Chapter Twenty One.
A Meeting.
Mr Dawson and Miss Jean were sitting on the terrace by the parlour window as they went in. Jean knew by many signs that her father and Marion had come to be very good friends, and she was prepared to see him give her a warm and kindly welcome. But she was a little surprised at the ease and pleasure with which Marion met him. She did not turn away after a shy brief greeting, as the young people who came there were rather apt to do, but smiled brightly and answered merrily when he asked her whether she had enjoyed all that she had expected to enjoy when she came to Portie. And then she sat down on the grass at Miss Jean’s feet, and looked round with a sigh of satisfaction at “the bonny place.”

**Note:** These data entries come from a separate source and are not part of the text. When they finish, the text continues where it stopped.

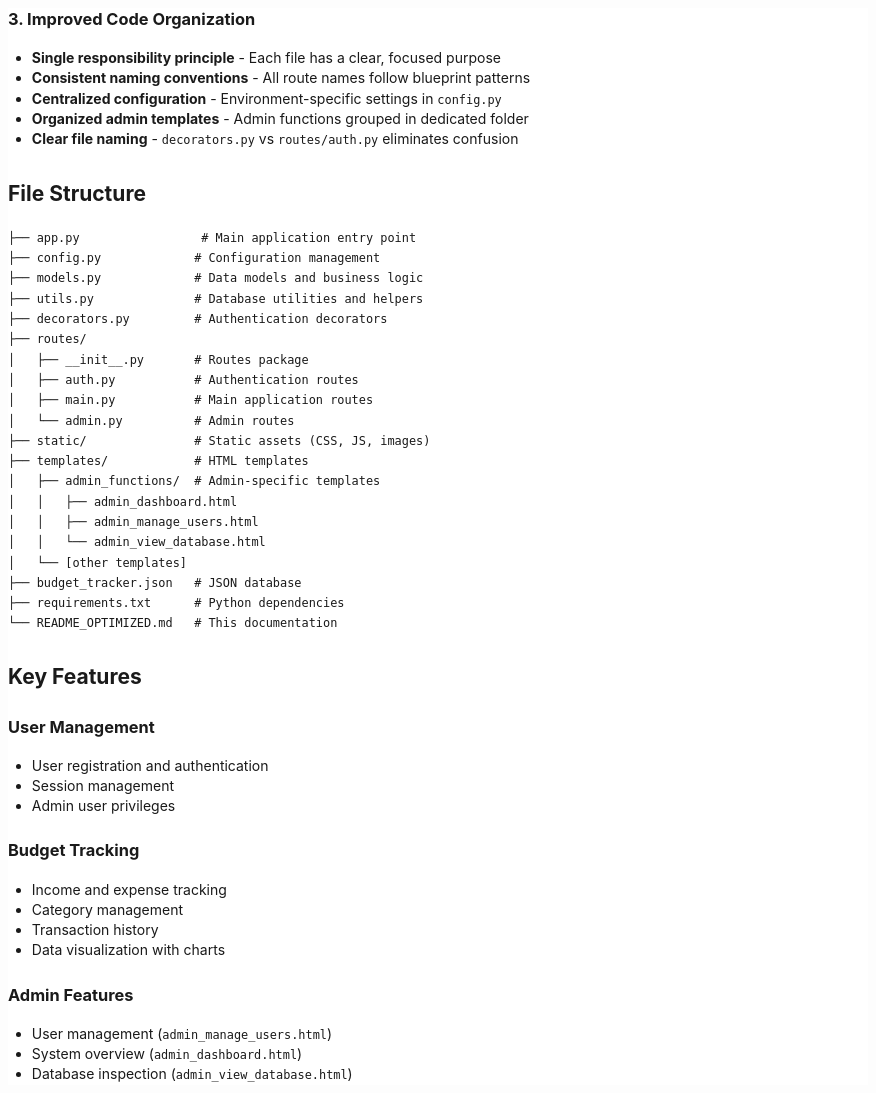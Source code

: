 ### 3. Improved Code Organization
- **Single responsibility principle** - Each file has a clear, focused purpose
- **Consistent naming conventions** - All route names follow blueprint patterns
- **Centralized configuration** - Environment-specific settings in `config.py`
- **Organized admin templates** - Admin functions grouped in dedicated folder
- **Clear file naming** - `decorators.py` vs `routes/auth.py` eliminates confusion

## File Structure
```
├── app.py                 # Main application entry point
├── config.py             # Configuration management
├── models.py             # Data models and business logic
├── utils.py              # Database utilities and helpers
├── decorators.py         # Authentication decorators
├── routes/
│   ├── __init__.py       # Routes package
│   ├── auth.py           # Authentication routes
│   ├── main.py           # Main application routes
│   └── admin.py          # Admin routes
├── static/               # Static assets (CSS, JS, images)
├── templates/            # HTML templates
│   ├── admin_functions/  # Admin-specific templates
│   │   ├── admin_dashboard.html
│   │   ├── admin_manage_users.html
│   │   └── admin_view_database.html
│   └── [other templates]
├── budget_tracker.json   # JSON database
├── requirements.txt      # Python dependencies
└── README_OPTIMIZED.md   # This documentation
```

## Key Features

### User Management
- User registration and authentication
- Session management
- Admin user privileges

### Budget Tracking
- Income and expense tracking
- Category management
- Transaction history
- Data visualization with charts

### Admin Features
- User management (`admin_manage_users.html`)
- System overview (`admin_dashboard.html`)
- Database inspection (`admin_view_database.html`)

“What kept you on the way?” asked Miss Jean. “Oh! we came round by the shore,” said her niece, “and we sat a while at the Tangle Stanes, and then we went in to see Mrs Cairnie—and by the by—we didna see her after all.”

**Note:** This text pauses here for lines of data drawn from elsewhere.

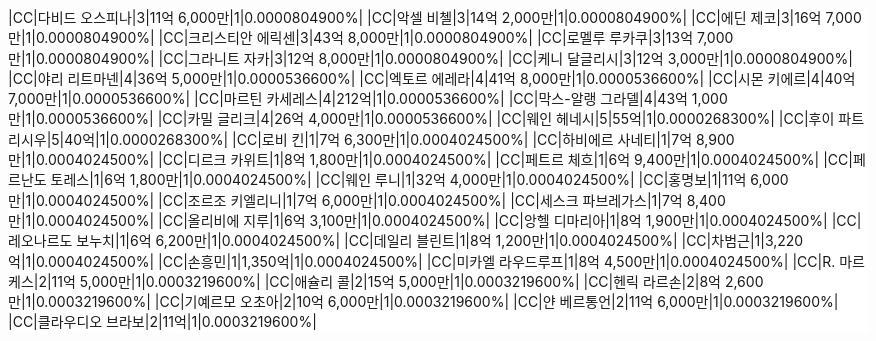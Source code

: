 |CC|다비드 오스피나|3|11억 6,000만|1|0.0000804900%|
|CC|악셀 비첼|3|14억 2,000만|1|0.0000804900%|
|CC|에딘 제코|3|16억 7,000만|1|0.0000804900%|
|CC|크리스티안 에릭센|3|43억 8,000만|1|0.0000804900%|
|CC|로멜루 루카쿠|3|13억 7,000만|1|0.0000804900%|
|CC|그라니트 자카|3|12억 8,000만|1|0.0000804900%|
|CC|케니 달글리시|3|12억 3,000만|1|0.0000804900%|
|CC|야리 리트마넨|4|36억 5,000만|1|0.0000536600%|
|CC|엑토르 에레라|4|41억 8,000만|1|0.0000536600%|
|CC|시몬 키에르|4|40억 7,000만|1|0.0000536600%|
|CC|마르틴 카세레스|4|212억|1|0.0000536600%|
|CC|막스-알랭 그라델|4|43억 1,000만|1|0.0000536600%|
|CC|카밀 글리크|4|26억 4,000만|1|0.0000536600%|
|CC|웨인 헤네시|5|55억|1|0.0000268300%|
|CC|후이 파트리시우|5|40억|1|0.0000268300%|
|CC|로비 킨|1|7억 6,300만|1|0.0004024500%|
|CC|하비에르 사네티|1|7억 8,900만|1|0.0004024500%|
|CC|디르크 카위트|1|8억 1,800만|1|0.0004024500%|
|CC|페트르 체흐|1|6억 9,400만|1|0.0004024500%|
|CC|페르난도 토레스|1|6억 1,800만|1|0.0004024500%|
|CC|웨인 루니|1|32억 4,000만|1|0.0004024500%|
|CC|홍명보|1|11억 6,000만|1|0.0004024500%|
|CC|조르조 키엘리니|1|7억 6,000만|1|0.0004024500%|
|CC|세스크 파브레가스|1|7억 8,400만|1|0.0004024500%|
|CC|올리비에 지루|1|6억 3,100만|1|0.0004024500%|
|CC|앙헬 디마리아|1|8억 1,900만|1|0.0004024500%|
|CC|레오나르도 보누치|1|6억 6,200만|1|0.0004024500%|
|CC|데일리 블린트|1|8억 1,200만|1|0.0004024500%|
|CC|차범근|1|3,220억|1|0.0004024500%|
|CC|손흥민|1|1,350억|1|0.0004024500%|
|CC|미카엘 라우드루프|1|8억 4,500만|1|0.0004024500%|
|CC|R. 마르케스|2|11억 5,000만|1|0.0003219600%|
|CC|애슐리 콜|2|15억 5,000만|1|0.0003219600%|
|CC|헨릭 라르손|2|8억 2,600만|1|0.0003219600%|
|CC|기예르모 오초아|2|10억 6,000만|1|0.0003219600%|
|CC|얀 베르통언|2|11억 6,000만|1|0.0003219600%|
|CC|클라우디오 브라보|2|11억|1|0.0003219600%|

“She was sleeping,” said Marion.
“And we were admiring the fine things that Captain Saugster has been gathering for his bride,” said Jean.
“That would hardly have kept you long,” said Mr Dawson. “A few chairs and a table, and a bed and blankets, and some dishes.”
“But we saw more than that; didna we, Marion?”
“Yes. Even Annie herself wasna thinking of chairs and tables and dishes. It was of the new home that is to be there, we were thinking, and it never might have been, if—Jean, tell them what Annie said.”